Het tijdstip van de camerabeelden loopt een uur achter; dus 03.00 uur op de camera is in werkelijkheid 04.00 uur. Wij vermelden de tijd die is weergegeven op de beelden.
03.03.15 uur Er is een groep gevormd midden op straat van de [adres] . Er wordt geduwd en geslagen.
03.03.18 uur [slachtoffer 1] rent weg in de richting van de [adres] .
03.03.19 uur [slachtoffer 2] valt gestrekt voorover op straat en blijft bewegingsloos liggen.
03.03.21 uur Onbekend persoon valt op de grond. Kort daarvoor maakte hij een trappende beweging naar [slachtoffer 1] , waardoor hij op de grond valt.
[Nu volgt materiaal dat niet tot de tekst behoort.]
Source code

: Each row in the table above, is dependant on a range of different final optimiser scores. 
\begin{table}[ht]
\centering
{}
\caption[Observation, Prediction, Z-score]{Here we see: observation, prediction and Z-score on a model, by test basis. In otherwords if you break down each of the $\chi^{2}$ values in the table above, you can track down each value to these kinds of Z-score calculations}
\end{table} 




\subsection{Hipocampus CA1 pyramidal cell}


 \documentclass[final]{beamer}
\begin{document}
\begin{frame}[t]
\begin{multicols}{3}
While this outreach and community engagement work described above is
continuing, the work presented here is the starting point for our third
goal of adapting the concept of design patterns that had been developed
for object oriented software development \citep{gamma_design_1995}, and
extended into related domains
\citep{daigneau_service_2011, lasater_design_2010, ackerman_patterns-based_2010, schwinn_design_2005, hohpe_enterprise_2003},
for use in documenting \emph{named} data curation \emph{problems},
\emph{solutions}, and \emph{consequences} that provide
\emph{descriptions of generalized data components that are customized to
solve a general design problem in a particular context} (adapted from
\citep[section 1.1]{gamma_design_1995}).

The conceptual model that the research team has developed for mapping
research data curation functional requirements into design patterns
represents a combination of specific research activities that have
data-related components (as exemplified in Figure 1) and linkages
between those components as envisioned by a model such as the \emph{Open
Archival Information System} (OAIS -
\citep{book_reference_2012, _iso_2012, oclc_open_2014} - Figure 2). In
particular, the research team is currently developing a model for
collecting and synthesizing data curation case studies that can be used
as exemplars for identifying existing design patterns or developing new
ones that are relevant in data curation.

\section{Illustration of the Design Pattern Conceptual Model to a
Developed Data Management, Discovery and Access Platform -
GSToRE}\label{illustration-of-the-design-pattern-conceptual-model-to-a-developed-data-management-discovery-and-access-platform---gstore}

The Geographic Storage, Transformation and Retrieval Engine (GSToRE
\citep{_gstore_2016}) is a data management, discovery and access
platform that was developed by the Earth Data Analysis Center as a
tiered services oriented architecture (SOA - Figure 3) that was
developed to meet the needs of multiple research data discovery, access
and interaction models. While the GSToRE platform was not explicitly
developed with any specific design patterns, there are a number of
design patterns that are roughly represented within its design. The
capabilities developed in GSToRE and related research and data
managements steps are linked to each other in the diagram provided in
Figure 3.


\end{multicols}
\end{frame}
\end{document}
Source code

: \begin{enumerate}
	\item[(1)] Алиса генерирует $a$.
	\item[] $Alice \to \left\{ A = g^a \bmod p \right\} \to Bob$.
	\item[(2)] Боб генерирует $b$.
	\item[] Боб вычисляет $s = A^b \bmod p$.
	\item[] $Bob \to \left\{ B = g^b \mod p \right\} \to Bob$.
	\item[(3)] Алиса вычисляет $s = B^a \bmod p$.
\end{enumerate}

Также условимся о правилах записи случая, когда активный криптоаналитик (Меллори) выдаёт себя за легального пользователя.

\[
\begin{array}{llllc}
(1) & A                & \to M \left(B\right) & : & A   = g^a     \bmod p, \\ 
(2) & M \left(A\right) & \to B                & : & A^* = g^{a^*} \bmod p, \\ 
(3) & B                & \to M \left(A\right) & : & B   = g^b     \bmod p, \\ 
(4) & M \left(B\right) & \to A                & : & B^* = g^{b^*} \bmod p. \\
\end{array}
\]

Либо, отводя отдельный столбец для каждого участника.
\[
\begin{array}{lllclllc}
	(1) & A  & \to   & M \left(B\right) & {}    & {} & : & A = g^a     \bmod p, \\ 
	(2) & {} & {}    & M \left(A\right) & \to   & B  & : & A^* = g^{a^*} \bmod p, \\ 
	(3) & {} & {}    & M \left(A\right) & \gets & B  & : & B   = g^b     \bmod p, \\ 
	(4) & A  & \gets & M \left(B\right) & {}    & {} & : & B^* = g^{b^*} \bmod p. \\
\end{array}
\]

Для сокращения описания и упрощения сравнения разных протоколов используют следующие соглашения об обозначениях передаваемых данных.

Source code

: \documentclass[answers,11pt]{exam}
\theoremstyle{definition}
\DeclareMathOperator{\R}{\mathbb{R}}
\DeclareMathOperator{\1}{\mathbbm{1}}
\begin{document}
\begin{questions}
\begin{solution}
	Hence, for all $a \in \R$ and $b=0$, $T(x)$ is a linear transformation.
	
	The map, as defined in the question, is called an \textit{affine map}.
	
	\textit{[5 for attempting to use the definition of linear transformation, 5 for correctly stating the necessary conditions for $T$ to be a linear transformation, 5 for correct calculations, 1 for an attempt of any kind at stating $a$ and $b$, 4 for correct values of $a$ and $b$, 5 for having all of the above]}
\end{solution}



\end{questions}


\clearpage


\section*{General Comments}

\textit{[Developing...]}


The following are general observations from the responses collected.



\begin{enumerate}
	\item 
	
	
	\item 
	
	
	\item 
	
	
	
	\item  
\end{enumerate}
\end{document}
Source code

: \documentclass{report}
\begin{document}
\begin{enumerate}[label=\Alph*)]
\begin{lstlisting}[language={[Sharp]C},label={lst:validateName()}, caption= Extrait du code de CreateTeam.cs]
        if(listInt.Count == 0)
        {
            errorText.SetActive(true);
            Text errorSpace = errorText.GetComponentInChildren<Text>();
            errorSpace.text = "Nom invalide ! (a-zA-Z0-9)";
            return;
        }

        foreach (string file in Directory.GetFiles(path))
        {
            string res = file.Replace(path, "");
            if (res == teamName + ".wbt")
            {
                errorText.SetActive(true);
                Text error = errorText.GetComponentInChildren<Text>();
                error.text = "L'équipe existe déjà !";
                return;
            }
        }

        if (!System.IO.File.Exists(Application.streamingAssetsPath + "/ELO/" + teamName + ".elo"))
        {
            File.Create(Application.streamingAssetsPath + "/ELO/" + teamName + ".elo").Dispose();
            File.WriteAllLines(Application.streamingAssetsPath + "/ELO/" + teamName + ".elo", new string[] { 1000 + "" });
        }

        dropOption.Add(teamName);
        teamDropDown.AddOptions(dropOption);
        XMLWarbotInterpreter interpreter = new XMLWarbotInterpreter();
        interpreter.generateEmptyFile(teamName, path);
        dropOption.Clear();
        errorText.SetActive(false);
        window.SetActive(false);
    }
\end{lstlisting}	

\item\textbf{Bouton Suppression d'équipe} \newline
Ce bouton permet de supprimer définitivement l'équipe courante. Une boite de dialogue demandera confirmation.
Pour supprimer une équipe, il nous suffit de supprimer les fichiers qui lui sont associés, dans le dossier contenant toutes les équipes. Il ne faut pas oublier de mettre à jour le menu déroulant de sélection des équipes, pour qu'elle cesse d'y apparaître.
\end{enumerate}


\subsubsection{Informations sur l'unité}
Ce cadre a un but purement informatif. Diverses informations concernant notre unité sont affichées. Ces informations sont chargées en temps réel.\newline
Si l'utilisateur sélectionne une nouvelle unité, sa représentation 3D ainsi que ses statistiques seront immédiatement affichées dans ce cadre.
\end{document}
03.03.22 uur [medeverdachte 5] loopt achter slachtoffer langs, buigt zich over het slachtoffer heen en slaat het slachtoffer (
de rechtbank begrijpt: [slachtoffer 2]) op zijn hoofd. (…)
03.03.23 uur [slachtoffer 1] valt op de grond, onbekende persoon staat weer rechtop. [medeverdachte 2] loopt naar [slachtoffer 1] . [slachtoffer 1] probeert op te staan, zit op zijn kont. Op dat moment schopt [medeverdachte 4] hard tegen het hoofd van [slachtoffer 1] , alsof hij tegen een voetbal aan trapt.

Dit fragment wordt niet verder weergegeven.